Ballet dancers are the epitome of grace and beauty, so dating one—or even approaching one—can be damn intimidating. But these Adonises sacrifice a lot of what we would consider “normal life” to keep their bodies in peak condition. Would you be willing to go along for the ride?
Attitude magazine sat down with three male dancers in the Royal Ballet to talk about their art, their bodies and their relationships.
“This is going to sound really bad but when you date a non-dancer… it could be a date or a long-term relationship, they are definitely going to feel self-conscious,” admits Royal Ballet first soloist Valentino Zucchetti.
“But, on the flip side,” he adds, “with me training six hours a day and them only doing it three times a week, they’re going to want to do more. And maybe they’re going to teach me how to relax!”
Dating a dancer often means forfeiting decadent meals and lazy days in bed.
“I am aware that [my body] is a very important instrument for my life,” says soloist Marcelino Sambé. “So every time I go partying I know I have to be careful not to be on slippery floors, in case I fall.”
Sambé admits he’s curtailed his wild side to some extent.
“My nights out used to be much more dancing all night. Now they’re more about sitting in a nice jazz bar and drinking a cocktail because I’m more body-aware.”

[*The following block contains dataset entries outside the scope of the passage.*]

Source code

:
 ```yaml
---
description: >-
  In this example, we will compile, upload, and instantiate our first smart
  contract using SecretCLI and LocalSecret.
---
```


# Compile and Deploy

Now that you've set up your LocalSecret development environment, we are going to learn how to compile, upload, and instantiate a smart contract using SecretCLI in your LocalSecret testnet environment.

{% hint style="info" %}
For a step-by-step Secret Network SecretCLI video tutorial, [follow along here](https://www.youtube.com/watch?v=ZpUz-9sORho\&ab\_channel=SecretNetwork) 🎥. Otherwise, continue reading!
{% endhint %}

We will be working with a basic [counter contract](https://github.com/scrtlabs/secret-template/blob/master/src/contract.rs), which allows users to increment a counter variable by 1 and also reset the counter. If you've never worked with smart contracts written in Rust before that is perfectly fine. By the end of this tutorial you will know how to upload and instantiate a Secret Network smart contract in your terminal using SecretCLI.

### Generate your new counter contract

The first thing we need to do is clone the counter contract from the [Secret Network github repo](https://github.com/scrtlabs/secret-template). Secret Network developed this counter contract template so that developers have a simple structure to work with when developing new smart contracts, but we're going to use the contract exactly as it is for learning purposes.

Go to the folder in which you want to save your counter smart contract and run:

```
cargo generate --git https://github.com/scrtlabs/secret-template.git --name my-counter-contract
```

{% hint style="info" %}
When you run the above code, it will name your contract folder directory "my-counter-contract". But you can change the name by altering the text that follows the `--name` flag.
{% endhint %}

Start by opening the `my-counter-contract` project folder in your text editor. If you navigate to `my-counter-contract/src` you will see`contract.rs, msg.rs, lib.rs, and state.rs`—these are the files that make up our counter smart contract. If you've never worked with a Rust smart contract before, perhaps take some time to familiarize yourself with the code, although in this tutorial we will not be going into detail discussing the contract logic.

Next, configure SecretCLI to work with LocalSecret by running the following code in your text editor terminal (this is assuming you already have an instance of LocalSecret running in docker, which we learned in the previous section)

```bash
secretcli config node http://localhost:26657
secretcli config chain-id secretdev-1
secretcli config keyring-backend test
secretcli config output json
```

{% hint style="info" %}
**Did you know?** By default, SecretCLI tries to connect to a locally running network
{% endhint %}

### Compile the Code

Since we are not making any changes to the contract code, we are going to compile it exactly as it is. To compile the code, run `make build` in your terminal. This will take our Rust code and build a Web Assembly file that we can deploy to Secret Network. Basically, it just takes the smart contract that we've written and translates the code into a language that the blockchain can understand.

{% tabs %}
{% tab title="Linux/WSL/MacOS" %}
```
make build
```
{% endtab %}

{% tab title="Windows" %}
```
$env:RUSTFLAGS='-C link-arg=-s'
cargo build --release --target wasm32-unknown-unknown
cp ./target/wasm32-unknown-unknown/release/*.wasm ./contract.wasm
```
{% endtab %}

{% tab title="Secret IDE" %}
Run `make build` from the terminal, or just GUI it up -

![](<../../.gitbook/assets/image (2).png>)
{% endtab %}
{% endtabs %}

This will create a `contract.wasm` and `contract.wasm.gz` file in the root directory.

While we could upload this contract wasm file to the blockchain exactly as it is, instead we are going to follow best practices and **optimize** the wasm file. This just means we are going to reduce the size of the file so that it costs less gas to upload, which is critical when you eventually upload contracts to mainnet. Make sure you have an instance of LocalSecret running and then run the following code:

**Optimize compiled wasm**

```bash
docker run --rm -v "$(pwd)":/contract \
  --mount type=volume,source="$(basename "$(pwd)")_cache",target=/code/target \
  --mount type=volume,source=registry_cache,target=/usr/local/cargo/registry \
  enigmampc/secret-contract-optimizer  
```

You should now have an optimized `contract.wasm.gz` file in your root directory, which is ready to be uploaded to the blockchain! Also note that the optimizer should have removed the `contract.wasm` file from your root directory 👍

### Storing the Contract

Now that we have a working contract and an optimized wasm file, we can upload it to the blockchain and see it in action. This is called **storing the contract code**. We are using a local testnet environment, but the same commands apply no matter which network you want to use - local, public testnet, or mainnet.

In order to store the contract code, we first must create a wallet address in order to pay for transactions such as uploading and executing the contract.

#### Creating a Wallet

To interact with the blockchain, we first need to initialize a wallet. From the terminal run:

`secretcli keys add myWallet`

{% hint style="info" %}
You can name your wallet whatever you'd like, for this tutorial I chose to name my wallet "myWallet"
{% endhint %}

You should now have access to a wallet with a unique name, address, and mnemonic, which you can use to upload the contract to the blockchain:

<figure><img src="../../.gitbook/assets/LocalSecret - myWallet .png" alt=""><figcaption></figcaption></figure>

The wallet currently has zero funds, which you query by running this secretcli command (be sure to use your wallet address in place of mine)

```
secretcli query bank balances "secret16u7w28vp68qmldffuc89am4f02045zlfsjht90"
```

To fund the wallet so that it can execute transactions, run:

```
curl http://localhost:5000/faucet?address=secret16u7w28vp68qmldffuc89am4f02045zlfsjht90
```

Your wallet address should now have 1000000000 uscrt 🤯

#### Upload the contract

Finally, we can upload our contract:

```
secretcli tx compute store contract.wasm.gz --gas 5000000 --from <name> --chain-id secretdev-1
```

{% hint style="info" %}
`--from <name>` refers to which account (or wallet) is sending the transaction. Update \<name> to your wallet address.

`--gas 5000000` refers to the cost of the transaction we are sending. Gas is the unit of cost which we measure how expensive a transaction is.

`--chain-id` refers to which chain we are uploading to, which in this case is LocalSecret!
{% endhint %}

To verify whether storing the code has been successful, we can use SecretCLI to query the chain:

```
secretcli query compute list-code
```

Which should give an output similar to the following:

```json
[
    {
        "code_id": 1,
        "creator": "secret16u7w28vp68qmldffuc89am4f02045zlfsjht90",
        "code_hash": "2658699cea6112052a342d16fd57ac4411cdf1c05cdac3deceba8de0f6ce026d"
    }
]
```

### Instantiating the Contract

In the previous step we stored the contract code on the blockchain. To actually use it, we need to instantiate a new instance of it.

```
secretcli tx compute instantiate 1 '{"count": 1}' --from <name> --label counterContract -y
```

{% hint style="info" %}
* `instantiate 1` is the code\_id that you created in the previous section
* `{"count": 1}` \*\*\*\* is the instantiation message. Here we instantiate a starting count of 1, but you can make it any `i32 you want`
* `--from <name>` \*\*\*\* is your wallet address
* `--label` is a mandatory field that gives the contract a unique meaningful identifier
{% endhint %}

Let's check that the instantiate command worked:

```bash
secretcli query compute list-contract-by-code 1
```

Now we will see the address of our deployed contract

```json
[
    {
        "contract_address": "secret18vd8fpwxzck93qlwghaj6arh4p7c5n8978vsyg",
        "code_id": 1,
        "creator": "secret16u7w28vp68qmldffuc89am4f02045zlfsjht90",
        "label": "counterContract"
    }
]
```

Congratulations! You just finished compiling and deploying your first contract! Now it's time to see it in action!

And when you’re a dancer, pain is a regular part of life.
“There’s always some niggle: a tendon, or toe, or the back, but we are so used to it. You have to ignore it and keep going and it goes away sometimes.”
But, Sambé says, his current boyfriend, a lawyer, “gives me a run for my money” in in the fitness department.
“He has a great body, so he actually helps me be on it with mine as well. But, yes, there is a certain obsession with how ballet dancers look because there’s a certain type of muscle and leanness about us, and that’s what I’ve always encountered when I’m in relationships.”